▶ Assignment:
For the records that follow, restate each one word for word and leave the images behind.

▶ Data extract:

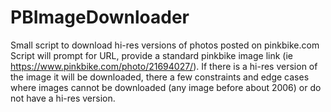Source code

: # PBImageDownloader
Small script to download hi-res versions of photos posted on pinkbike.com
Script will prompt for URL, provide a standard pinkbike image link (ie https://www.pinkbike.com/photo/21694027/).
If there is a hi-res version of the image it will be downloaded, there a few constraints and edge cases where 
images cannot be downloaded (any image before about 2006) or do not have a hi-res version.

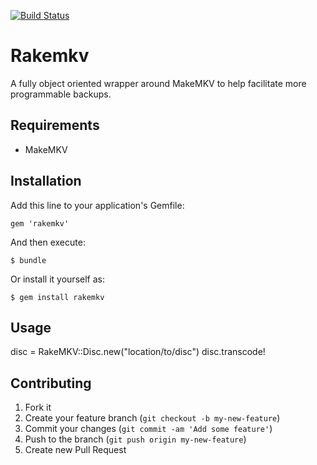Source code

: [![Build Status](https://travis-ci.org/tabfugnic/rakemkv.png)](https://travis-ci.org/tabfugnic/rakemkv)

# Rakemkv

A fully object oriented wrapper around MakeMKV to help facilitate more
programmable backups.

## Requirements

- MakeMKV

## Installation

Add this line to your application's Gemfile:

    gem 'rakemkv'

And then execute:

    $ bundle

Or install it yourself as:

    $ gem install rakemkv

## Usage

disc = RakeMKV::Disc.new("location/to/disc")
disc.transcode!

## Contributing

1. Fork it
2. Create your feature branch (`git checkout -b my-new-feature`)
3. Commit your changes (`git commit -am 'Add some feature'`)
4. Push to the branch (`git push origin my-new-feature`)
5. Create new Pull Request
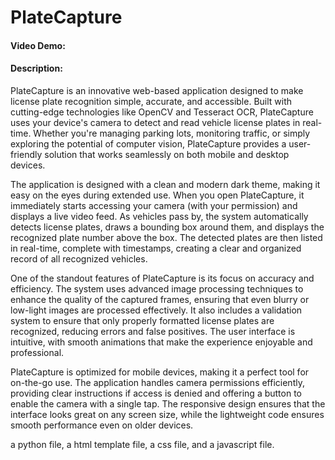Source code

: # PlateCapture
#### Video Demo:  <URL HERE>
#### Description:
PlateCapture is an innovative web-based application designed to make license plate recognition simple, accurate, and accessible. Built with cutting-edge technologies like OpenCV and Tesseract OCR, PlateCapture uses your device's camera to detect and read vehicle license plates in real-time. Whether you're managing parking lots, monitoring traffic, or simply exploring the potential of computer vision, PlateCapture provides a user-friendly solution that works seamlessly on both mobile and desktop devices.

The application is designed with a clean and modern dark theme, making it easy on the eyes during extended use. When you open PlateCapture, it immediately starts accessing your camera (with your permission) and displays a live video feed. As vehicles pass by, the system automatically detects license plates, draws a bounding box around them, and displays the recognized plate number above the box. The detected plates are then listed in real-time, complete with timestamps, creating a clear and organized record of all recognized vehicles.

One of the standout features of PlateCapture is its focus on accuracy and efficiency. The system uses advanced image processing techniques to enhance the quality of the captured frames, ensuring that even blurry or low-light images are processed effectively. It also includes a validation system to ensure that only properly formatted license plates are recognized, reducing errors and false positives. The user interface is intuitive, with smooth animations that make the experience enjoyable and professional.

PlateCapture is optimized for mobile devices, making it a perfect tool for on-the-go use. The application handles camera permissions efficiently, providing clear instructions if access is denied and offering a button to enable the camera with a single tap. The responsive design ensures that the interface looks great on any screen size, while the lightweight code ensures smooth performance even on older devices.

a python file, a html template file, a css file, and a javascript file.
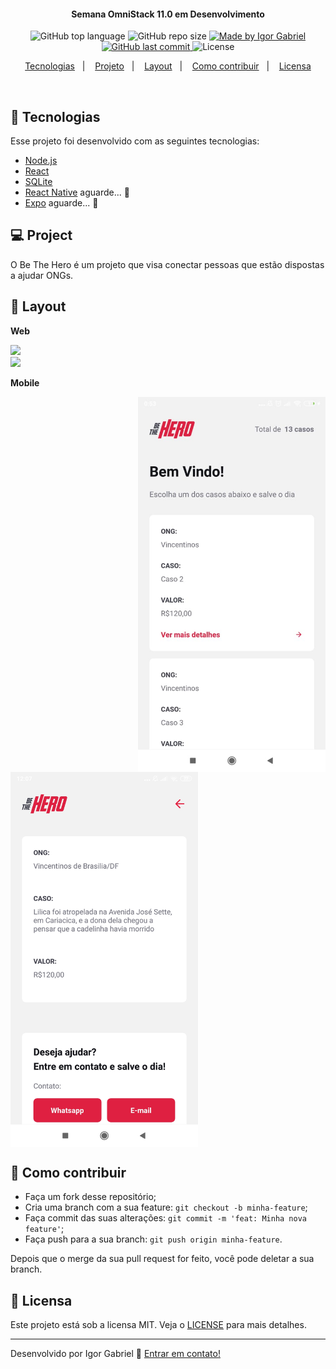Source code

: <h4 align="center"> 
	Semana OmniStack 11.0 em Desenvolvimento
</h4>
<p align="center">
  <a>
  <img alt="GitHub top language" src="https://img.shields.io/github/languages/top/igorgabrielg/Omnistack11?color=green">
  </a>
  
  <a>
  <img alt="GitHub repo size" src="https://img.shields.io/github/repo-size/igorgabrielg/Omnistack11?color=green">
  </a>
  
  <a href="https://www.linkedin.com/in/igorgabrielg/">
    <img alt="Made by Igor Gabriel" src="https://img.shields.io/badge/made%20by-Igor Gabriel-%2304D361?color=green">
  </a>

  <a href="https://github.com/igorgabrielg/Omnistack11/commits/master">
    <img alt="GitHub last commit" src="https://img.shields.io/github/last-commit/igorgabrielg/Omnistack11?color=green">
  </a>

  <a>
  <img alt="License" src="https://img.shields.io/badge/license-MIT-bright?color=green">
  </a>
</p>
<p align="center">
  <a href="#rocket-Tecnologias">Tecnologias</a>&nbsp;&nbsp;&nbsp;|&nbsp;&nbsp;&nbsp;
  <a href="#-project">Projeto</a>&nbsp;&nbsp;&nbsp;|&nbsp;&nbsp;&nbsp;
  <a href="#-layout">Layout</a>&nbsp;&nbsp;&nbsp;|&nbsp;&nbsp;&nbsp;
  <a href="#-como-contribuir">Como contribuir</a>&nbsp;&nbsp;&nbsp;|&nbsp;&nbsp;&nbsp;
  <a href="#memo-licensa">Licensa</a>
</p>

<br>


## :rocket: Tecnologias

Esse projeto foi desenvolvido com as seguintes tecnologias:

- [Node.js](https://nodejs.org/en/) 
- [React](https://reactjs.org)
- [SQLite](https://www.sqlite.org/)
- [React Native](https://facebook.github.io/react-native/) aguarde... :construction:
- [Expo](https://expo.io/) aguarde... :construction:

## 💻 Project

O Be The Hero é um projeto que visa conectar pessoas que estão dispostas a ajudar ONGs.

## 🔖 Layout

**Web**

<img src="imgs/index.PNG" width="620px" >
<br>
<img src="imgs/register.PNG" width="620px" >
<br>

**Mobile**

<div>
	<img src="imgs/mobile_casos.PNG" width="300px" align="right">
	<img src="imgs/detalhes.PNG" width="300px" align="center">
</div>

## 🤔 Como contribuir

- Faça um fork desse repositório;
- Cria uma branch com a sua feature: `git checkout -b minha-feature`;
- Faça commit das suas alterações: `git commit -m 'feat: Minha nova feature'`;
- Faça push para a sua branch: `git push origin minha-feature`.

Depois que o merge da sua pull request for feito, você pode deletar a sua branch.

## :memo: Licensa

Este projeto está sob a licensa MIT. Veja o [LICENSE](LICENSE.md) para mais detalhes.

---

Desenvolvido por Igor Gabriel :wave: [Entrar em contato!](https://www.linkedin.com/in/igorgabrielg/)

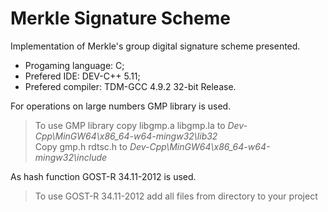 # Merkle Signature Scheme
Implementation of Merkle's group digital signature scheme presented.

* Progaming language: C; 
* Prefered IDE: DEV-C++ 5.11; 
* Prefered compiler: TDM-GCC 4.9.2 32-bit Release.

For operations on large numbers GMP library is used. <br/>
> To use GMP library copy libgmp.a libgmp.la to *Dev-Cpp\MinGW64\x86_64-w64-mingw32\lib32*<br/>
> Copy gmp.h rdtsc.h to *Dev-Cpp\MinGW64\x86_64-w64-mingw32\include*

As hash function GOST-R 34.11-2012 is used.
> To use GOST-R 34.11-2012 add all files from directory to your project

▶ Exercise solution:
Source code

: # PBImageDownloader
Small script to download hi-res versions of photos posted on pinkbike.com
Script will prompt for URL, provide a standard pinkbike image link (ie https://www.pinkbike.com/photo/21694027/).
If there is a hi-res version of the image it will be downloaded, there a few constraints and edge cases where 
images cannot be downloaded (any image before about 2006) or do not have a hi-res version.

Source code

: [![Build Status](https://travis-ci.org/tabfugnic/rakemkv.png)](https://travis-ci.org/tabfugnic/rakemkv)

# Rakemkv

A fully object oriented wrapper around MakeMKV to help facilitate more
programmable backups.

## Requirements

- MakeMKV

## Installation

Add this line to your application's Gemfile:

    gem 'rakemkv'

And then execute:

    $ bundle

Or install it yourself as:

    $ gem install rakemkv

## Usage

disc = RakeMKV::Disc.new("location/to/disc")
disc.transcode!

## Contributing

1. Fork it
2. Create your feature branch (`git checkout -b my-new-feature`)
3. Commit your changes (`git commit -am 'Add some feature'`)
4. Push to the branch (`git push origin my-new-feature`)
5. Create new Pull Request
Source code

: # PlateCapture
#### Video Demo:  <URL HERE>
#### Description:
PlateCapture is an innovative web-based application designed to make license plate recognition simple, accurate, and accessible. Built with cutting-edge technologies like OpenCV and Tesseract OCR, PlateCapture uses your device's camera to detect and read vehicle license plates in real-time. Whether you're managing parking lots, monitoring traffic, or simply exploring the potential of computer vision, PlateCapture provides a user-friendly solution that works seamlessly on both mobile and desktop devices.

The application is designed with a clean and modern dark theme, making it easy on the eyes during extended use. When you open PlateCapture, it immediately starts accessing your camera (with your permission) and displays a live video feed. As vehicles pass by, the system automatically detects license plates, draws a bounding box around them, and displays the recognized plate number above the box. The detected plates are then listed in real-time, complete with timestamps, creating a clear and organized record of all recognized vehicles.

One of the standout features of PlateCapture is its focus on accuracy and efficiency. The system uses advanced image processing techniques to enhance the quality of the captured frames, ensuring that even blurry or low-light images are processed effectively. It also includes a validation system to ensure that only properly formatted license plates are recognized, reducing errors and false positives. The user interface is intuitive, with smooth animations that make the experience enjoyable and professional.

PlateCapture is optimized for mobile devices, making it a perfect tool for on-the-go use. The application handles camera permissions efficiently, providing clear instructions if access is denied and offering a button to enable the camera with a single tap. The responsive design ensures that the interface looks great on any screen size, while the lightweight code ensures smooth performance even on older devices.

a python file, a html template file, a css file, and a javascript file.
Source code

: <h4 align="center"> 
	Semana OmniStack 11.0 em Desenvolvimento
</h4>
<p align="center">
  <a>
  <img alt="GitHub top language" src="https://img.shields.io/github/languages/top/igorgabrielg/Omnistack11?color=green">
  </a>
  
  <a>
  <img alt="GitHub repo size" src="https://img.shields.io/github/repo-size/igorgabrielg/Omnistack11?color=green">
  </a>
  
  <a href="https://www.linkedin.com/in/igorgabrielg/">
    <img alt="Made by Igor Gabriel" src="https://img.shields.io/badge/made%20by-Igor Gabriel-%2304D361?color=green">
  </a>

  <a href="https://github.com/igorgabrielg/Omnistack11/commits/master">
    <img alt="GitHub last commit" src="https://img.shields.io/github/last-commit/igorgabrielg/Omnistack11?color=green">
  </a>

  <a>
  <img alt="License" src="https://img.shields.io/badge/license-MIT-bright?color=green">
  </a>
</p>
<p align="center">
  <a href="#rocket-Tecnologias">Tecnologias</a>&nbsp;&nbsp;&nbsp;|&nbsp;&nbsp;&nbsp;
  <a href="#-project">Projeto</a>&nbsp;&nbsp;&nbsp;|&nbsp;&nbsp;&nbsp;
  <a href="#-layout">Layout</a>&nbsp;&nbsp;&nbsp;|&nbsp;&nbsp;&nbsp;
  <a href="#-como-contribuir">Como contribuir</a>&nbsp;&nbsp;&nbsp;|&nbsp;&nbsp;&nbsp;
  <a href="#memo-licensa">Licensa</a>
</p>

<br>


## :rocket: Tecnologias

Esse projeto foi desenvolvido com as seguintes tecnologias:

- [Node.js](https://nodejs.org/en/) 
- [React](https://reactjs.org)
- [SQLite](https://www.sqlite.org/)
- [React Native](https://facebook.github.io/react-native/) aguarde... :construction:
- [Expo](https://expo.io/) aguarde... :construction:

## 💻 Project

O Be The Hero é um projeto que visa conectar pessoas que estão dispostas a ajudar ONGs.

## 🔖 Layout

**Web**

<img src="imgs/index.PNG" width="620px" >
<br>
<img src="imgs/register.PNG" width="620px" >
<br>

**Mobile**

<div>
	<img src="imgs/mobile_casos.PNG" width="300px" align="right">
	<img src="imgs/detalhes.PNG" width="300px" align="center">
</div>

## 🤔 Como contribuir

- Faça um fork desse repositório;
- Cria uma branch com a sua feature: `git checkout -b minha-feature`;
- Faça commit das suas alterações: `git commit -m 'feat: Minha nova feature'`;
- Faça push para a sua branch: `git push origin minha-feature`.

Depois que o merge da sua pull request for feito, você pode deletar a sua branch.

## :memo: Licensa

Este projeto está sob a licensa MIT. Veja o [LICENSE](LICENSE.md) para mais detalhes.

---

Desenvolvido por Igor Gabriel :wave: [Entrar em contato!](https://www.linkedin.com/in/igorgabrielg/)

 # Merkle Signature Scheme
Implementation of Merkle's group digital signature scheme presented.

* Progaming language: C; 
* Prefered IDE: DEV-C++ 5.11; 
* Prefered compiler: TDM-GCC 4.9.2 32-bit Release.

For operations on large numbers GMP library is used. <br/>
> To use GMP library copy libgmp.a libgmp.la to *Dev-Cpp\MinGW64\x86_64-w64-mingw32\lib32*<br/>
> Copy gmp.h rdtsc.h to *Dev-Cpp\MinGW64\x86_64-w64-mingw32\include*

As hash function GOST-R 34.11-2012 is used.
> To use GOST-R 34.11-2012 add all files from directory to your project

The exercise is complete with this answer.